WORK TO COMPLETE: Copy every line of the data in which the word "auswertung" occurs.

[DATASET Boundary: Start]

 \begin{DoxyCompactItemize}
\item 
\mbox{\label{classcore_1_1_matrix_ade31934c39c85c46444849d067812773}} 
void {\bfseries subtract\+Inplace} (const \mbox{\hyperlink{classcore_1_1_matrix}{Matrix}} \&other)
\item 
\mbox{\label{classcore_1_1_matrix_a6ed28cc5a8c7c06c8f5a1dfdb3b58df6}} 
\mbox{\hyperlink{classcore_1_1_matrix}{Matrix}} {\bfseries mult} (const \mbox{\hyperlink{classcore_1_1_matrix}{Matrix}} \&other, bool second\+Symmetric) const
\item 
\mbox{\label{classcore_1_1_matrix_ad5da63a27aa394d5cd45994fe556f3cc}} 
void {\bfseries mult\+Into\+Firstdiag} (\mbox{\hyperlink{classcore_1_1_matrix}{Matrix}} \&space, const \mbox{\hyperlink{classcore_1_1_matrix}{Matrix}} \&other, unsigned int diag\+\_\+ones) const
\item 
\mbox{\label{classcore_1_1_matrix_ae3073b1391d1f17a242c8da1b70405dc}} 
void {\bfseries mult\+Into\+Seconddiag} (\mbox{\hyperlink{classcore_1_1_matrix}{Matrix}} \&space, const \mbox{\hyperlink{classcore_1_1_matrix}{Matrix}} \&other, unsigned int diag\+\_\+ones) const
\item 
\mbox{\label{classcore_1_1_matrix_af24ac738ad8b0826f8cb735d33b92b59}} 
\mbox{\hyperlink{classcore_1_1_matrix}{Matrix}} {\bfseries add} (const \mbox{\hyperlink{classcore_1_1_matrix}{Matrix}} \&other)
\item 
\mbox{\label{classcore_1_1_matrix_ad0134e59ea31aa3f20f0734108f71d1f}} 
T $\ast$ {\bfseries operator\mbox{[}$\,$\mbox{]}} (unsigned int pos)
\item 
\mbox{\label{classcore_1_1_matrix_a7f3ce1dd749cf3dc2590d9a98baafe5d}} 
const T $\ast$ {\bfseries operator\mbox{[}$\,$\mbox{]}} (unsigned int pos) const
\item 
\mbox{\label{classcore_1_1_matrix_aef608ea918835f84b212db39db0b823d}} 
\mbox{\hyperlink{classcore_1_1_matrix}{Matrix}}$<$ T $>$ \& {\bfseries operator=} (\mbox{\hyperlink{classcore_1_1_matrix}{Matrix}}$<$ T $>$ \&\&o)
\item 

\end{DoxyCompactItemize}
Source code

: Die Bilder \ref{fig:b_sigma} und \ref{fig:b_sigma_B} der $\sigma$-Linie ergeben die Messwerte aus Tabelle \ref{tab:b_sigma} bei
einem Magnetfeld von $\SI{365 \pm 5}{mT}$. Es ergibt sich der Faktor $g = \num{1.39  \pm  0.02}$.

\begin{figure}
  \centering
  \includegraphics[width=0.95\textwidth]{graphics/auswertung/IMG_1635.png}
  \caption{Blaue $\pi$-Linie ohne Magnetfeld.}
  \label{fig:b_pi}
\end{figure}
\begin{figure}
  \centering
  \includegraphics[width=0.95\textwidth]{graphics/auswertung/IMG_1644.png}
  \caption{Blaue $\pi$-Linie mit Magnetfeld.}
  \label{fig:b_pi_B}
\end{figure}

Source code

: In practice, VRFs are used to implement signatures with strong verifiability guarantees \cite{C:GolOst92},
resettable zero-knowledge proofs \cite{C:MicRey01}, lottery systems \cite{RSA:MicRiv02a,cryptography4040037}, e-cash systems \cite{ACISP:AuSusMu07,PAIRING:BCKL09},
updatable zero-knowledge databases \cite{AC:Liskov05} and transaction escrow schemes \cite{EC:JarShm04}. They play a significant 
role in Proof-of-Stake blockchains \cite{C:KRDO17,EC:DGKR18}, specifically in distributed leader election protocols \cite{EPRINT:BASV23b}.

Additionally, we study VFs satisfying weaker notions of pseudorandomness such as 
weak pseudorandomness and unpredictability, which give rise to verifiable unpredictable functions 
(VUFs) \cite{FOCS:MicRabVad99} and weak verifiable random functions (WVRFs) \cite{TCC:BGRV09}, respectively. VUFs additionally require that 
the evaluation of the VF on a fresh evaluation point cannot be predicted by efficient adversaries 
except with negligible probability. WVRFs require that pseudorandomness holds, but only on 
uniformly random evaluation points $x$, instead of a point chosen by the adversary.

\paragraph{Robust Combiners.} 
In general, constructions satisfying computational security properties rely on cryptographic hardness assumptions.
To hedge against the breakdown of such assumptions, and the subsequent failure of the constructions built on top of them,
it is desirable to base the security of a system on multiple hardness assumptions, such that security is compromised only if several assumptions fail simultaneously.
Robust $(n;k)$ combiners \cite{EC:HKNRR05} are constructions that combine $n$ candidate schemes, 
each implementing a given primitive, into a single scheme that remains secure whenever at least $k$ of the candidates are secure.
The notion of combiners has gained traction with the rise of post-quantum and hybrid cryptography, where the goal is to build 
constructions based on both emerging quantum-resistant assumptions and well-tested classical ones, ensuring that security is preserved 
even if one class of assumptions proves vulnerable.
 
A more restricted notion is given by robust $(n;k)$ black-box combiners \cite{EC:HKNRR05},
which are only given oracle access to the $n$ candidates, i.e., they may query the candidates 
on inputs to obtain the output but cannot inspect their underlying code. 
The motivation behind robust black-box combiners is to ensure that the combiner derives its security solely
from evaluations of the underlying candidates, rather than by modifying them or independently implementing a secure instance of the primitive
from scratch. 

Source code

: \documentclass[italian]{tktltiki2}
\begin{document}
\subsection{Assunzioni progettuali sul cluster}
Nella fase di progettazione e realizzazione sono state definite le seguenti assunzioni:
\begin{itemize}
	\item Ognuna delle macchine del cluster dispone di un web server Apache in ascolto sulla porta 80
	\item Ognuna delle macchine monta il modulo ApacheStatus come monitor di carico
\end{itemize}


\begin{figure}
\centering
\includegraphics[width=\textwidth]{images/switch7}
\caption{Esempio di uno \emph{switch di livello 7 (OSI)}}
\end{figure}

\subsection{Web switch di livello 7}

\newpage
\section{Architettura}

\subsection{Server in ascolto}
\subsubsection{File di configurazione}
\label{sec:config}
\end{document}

[DATASET Boundary: End]
[DATASET Boundary: Start]

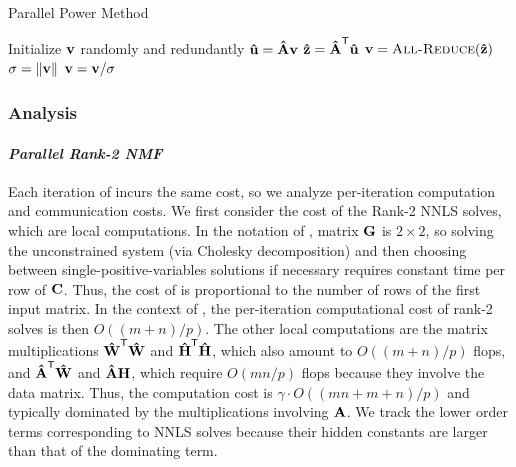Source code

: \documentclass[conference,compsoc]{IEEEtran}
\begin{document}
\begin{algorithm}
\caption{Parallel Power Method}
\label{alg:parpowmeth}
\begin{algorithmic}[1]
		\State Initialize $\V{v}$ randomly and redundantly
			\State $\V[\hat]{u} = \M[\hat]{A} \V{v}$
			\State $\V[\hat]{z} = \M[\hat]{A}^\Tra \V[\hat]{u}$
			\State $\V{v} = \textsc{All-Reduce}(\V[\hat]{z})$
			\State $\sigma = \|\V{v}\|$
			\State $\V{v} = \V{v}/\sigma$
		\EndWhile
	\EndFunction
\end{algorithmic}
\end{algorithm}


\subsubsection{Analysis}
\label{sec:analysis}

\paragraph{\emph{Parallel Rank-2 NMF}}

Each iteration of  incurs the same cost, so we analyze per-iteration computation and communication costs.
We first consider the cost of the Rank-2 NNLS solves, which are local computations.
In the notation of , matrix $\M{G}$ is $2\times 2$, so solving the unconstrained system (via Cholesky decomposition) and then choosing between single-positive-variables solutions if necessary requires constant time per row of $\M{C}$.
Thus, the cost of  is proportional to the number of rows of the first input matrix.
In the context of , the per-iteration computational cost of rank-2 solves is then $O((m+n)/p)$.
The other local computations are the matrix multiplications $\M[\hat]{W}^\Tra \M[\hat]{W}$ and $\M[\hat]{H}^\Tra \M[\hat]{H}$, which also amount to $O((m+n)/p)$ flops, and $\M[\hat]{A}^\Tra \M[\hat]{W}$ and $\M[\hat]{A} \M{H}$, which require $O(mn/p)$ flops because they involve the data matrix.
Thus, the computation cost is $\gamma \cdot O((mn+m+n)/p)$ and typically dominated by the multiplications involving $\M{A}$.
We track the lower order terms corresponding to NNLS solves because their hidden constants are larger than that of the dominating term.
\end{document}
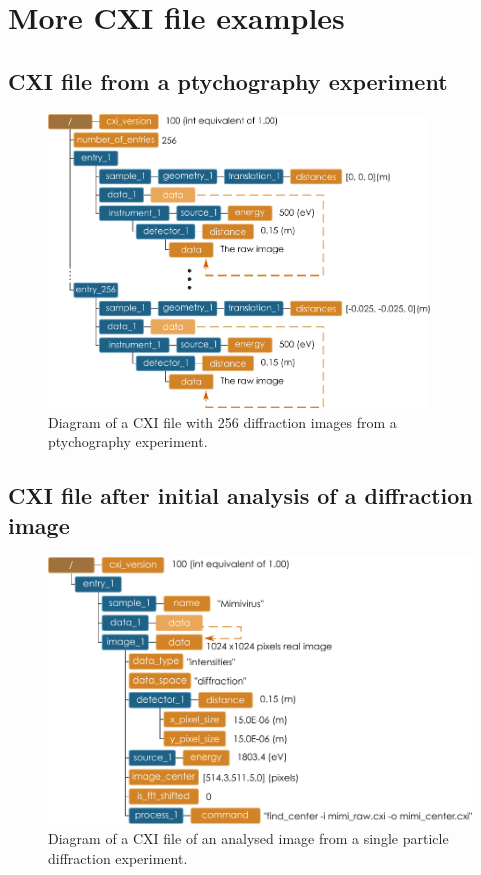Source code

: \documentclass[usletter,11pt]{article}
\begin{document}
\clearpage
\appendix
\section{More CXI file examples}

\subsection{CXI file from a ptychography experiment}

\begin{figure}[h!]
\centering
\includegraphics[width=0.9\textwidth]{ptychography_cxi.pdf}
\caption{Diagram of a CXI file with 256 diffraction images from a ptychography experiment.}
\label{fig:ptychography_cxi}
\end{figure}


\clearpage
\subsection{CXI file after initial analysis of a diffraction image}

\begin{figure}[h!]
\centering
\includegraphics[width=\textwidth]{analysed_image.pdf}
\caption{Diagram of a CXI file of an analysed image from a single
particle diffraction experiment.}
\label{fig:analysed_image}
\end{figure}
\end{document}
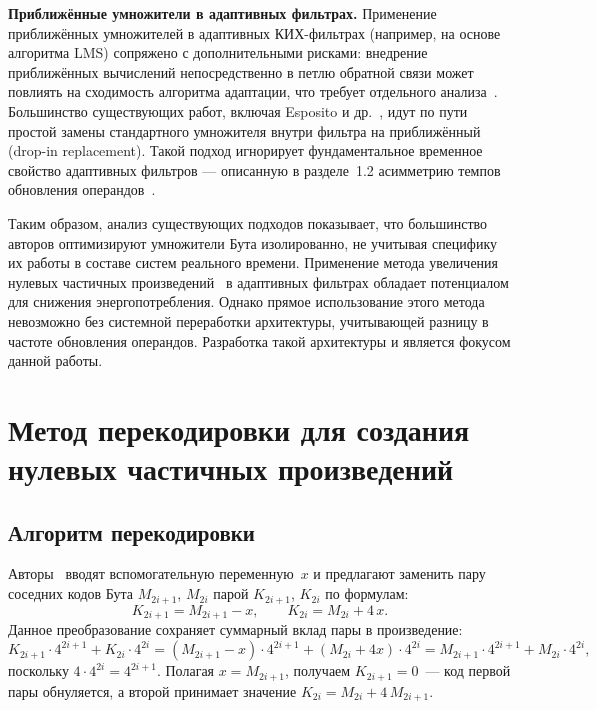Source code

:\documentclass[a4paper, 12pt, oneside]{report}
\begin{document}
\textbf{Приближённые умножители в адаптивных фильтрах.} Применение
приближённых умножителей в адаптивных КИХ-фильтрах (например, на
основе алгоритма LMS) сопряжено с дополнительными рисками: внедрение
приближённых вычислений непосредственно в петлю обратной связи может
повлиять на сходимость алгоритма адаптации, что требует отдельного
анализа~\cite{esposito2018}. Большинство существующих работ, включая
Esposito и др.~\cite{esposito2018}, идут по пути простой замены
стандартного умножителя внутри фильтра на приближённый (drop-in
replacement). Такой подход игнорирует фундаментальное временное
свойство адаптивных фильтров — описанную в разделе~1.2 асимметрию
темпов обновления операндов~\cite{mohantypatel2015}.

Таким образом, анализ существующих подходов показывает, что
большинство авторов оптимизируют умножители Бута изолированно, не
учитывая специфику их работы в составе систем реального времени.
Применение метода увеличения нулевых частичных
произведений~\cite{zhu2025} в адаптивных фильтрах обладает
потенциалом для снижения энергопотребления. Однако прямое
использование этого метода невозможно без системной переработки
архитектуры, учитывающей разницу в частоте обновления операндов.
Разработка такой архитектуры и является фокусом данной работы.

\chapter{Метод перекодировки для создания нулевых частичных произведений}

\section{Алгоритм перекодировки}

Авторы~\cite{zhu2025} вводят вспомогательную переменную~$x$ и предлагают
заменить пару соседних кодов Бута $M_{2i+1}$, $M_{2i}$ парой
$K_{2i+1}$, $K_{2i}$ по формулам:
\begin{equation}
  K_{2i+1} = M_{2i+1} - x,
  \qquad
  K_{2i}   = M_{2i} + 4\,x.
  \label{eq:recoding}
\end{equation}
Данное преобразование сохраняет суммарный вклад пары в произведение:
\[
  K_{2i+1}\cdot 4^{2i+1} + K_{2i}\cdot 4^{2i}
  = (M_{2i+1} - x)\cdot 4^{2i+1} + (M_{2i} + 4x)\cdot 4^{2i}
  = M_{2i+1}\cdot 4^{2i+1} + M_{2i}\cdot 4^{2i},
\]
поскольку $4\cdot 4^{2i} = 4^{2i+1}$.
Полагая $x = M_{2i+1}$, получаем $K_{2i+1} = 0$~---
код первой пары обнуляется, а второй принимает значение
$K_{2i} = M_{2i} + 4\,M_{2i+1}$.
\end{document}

[DATASET Boundary: End]

WRITTEN SOLUTION:
  \includegraphics[width=0.95\textwidth]{graphics/auswertung/IMG_1635.png}
  \includegraphics[width=0.95\textwidth]{graphics/auswertung/IMG_1644.png}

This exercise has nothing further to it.